Между тем, по общему признанию современников, Невский проспект уже в XIX веке считался красивейшей городской магистралью в Европе. Классическая стройность Невского проспекта вошла в иностранные поговорки. Когда барон Жан Эжен Осман стал префектом Парижского департамента Сены, он предпринял невиданную ранее коренную реконструкцию французской столицы. Но и тогда влюбленные в свой город парижане говорили: «Сколько бы Осман Париж ни ломал, такого Невского не выломал».

Этот почетный статус Невского проспекта поддерживался не только городскими властями. Всякое изменение внешнего облика проспекта вызывало негативную реакцию населения. Особенным внимание фольклора пользовался самый оживленный участок Невского – тротуар вдоль гостиного двора – традиционное место деловых встреч, молодежных свиданий, отдыха и прогулок горожан.

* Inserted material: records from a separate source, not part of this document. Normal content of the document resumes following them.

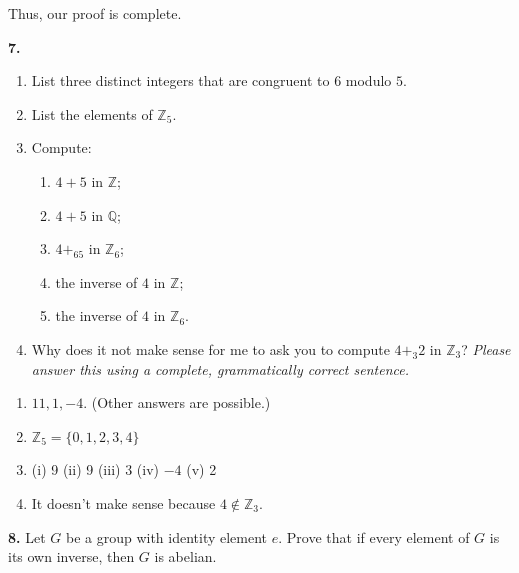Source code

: \documentclass[10pt,]{book}
\theoremstyle{plain}
\theoremstyle{definition}
\theoremstyle{definition}
\theoremstyle{definition}
\theoremstyle{definition}
\numberwithin{equation}{section}
\def\Z{\mathbb{Z}}
\def\Q{\mathbb{Q}}
\begin{document}
      Thus, our proof is complete.
\par\smallskip
\noindent\textbf{7.}\quad{}\leavevmode%
\begin{enumerate}[label=(\alph*)]
\item\hypertarget{li-119}{}
          List three distinct integers that are congruent to \(6\) modulo \(5\).
\item\hypertarget{li-120}{}
          List the elements of \(\Z_5\).
\item\hypertarget{li-121}{}
          Compute:
\begin{enumerate}[label=\roman*.]
\item\hypertarget{li-122}{}
                \(4+5\) in \(\Z\);
\item\hypertarget{li-123}{}
                \(4+5\) in \(\Q\);
\item\hypertarget{li-124}{}
                \(4+_65\) in \(\Z_6\);
\item\hypertarget{li-125}{}
                the inverse of \(4\) in \(\Z\);
\item\hypertarget{li-126}{}
                the inverse of \(4\) in \(\Z_6\).
\end{enumerate}

\item\hypertarget{li-127}{}
          Why does it not make sense for me to ask you to compute \(4+_3 2\) in \(\Z_3\)? \emph{Please answer this using a complete, grammatically correct sentence.}
\end{enumerate}
\par\smallskip
\leavevmode%
\begin{enumerate}[label=(\alph*)]
\item\hypertarget{li-128}{}
          \(11, 1, -4\). (Other answers are possible.)
\item\hypertarget{li-129}{}
          \(\Z_5=\{0,1,2,3,4\}\)
\item\hypertarget{li-130}{}
          (i) 9   (ii) 9   (iii) 3   (iv) \(-4\)   (v) 2
\item\hypertarget{li-131}{}
          It doesn't make sense because \(4\not\in \Z_3\).
\end{enumerate}
\par\smallskip
\noindent\textbf{8.}\quad{}
        Let \(G\) be a group with identity element \(e\). Prove that if every element of \(G\) is its own inverse, then \(G\) is abelian.
\par\smallskip
\end{document}
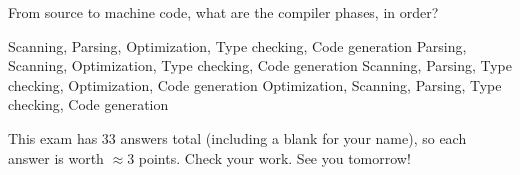 \documentclass[addpoints]{exam}
\begin{document}
\begin{questions}
\answerline

\question From source to machine code, what are the compiler phases, in order?

\begin{choices}
\choice Scanning, Parsing, Optimization,  Type checking, Code generation
\choice Parsing, Scanning, Optimization, Type checking, Code generation
\choice Scanning, Parsing, Type checking, Optimization, Code generation
\choice Optimization, Scanning, Parsing, Type checking, Code generation
\end{choices}

\answerline

\end{questions}

This exam has 33 answers total (including a blank for your name), so each answer is worth $\approx 3$ points. Check your work. See you tomorrow!
\end{document}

Так случилось, что такие новые для России европейские понятия как «проспект» (от лат. «prospectus» – вид, обзор) и бульвар (от нем. «bollwerk» – аллея посреди улицы) в Петербурге появились одновременно. Вместе с прокладкой Невского проспекта на участке от Адмиралтейства и, по некоторым сведениям, вплоть до Фонтанки, по обеим сторонам были высажены березы. Этот первый петербургский бульвар просуществовал до середины XVIII века. Затем, уже при Павле I, был возобновлен в новых границах – от Мойки до Фонтанки. Бульвар, видимо, представлял собой довольно жалкое зрелище. Во всяком случае в городском фольклоре сохранилась ядовитая эпиграмма и на бульвар, и на самого Павла. Правда, уже после смерти императора:

Поистине был он, покойник, велик,
Поставил на Невском проспекте голик.

Впоследствии границы Невского бульвара менялись, пока наконец не ограничились протяженностью фасада гостиного двора. Здесь то высаживались деревья, то разбивался партерный сквер, то все пространство между тротуаром и галереями гостиного двора просто засеивалось травой. Но всегда это место было вытоптано тысячами ног посетителей гостинодворских лавок и гуляющими горожанами. В городе это место так и называлось «Плешка».

Обычай высаживать вдоль фасада Гостиного двора деревья дожил до наших дней. Может быть, такое бережное отношение к давней традиции не в последнюю очередь связано еще и с тем, что этот зеленый участок является единственным, находящимся буквально рядом с проезжей частью проспекта, и в массовом сознании воспринимается неким подобием городского бульвара. Все остальные сады и скверы Невского проспекта вынесены за красную линию его фасадов, находятся за оградами или на соседних улицах.